WORK TASK » Go through the data below and return each line where the string "number" appears.

INPUT DATA »
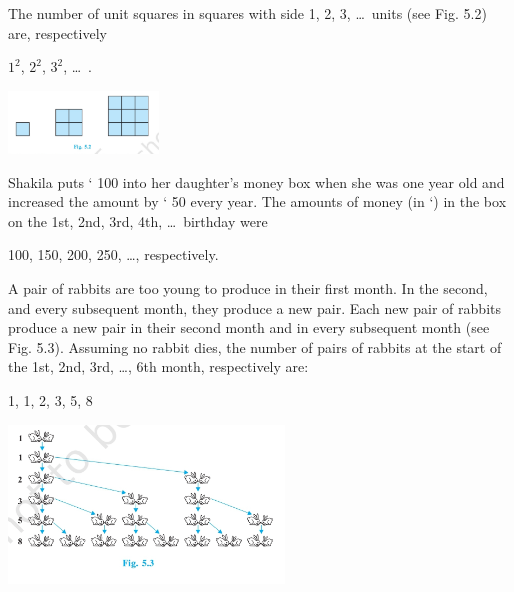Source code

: \documentclass[12pt,a4paper]{book}
\begin{document}
\begin{list}{()}{%
  \setlength{\leftmargin}{20pt}
  \setlength{\itemsep}{15pt}
}

\item The number of unit squares in squares with side 1, 2, 3, \ldots\ units (see Fig. 5.2)
are, respectively
\begin{center}
$1^2$, $2^2$, $3^2$, \ldots\ .
\end{center}

\begin{center}
\includegraphics[width=0.3\textwidth]{Cube.png} 

\end{center}

\item Shakila puts ` 100 into her daughter's money box when she was one year old
and increased the amount by ` 50 every year. The amounts of money (in `) in the
box on the 1st, 2nd, 3rd, 4th, \ldots\ birthday were
\begin{center}
100, 150, 200, 250, \ldots, respectively.
\end{center}

\item A pair of rabbits are too young to produce in their first month. In the second, and
every subsequent month, they produce a new pair. Each new pair of rabbits
produce a new pair in their second month and in every subsequent month (see
Fig. 5.3). Assuming no rabbit dies, the number of pairs of rabbits at the start of
the 1st, 2nd, 3rd, \ldots, 6th month, respectively are:
\begin{center}
1, 1, 2, 3, 5, 8
\end{center}

\begin{center}
\includegraphics[width=0.55\textwidth]{Rabbit.png} 

\end{center}

\end{list}
\end{document}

SOLUTION FOR THIS EXERCISE »
\item The number of unit squares in squares with side 1, 2, 3, \ldots\ units (see Fig. 5.2)
Fig. 5.3). Assuming no rabbit dies, the number of pairs of rabbits at the start of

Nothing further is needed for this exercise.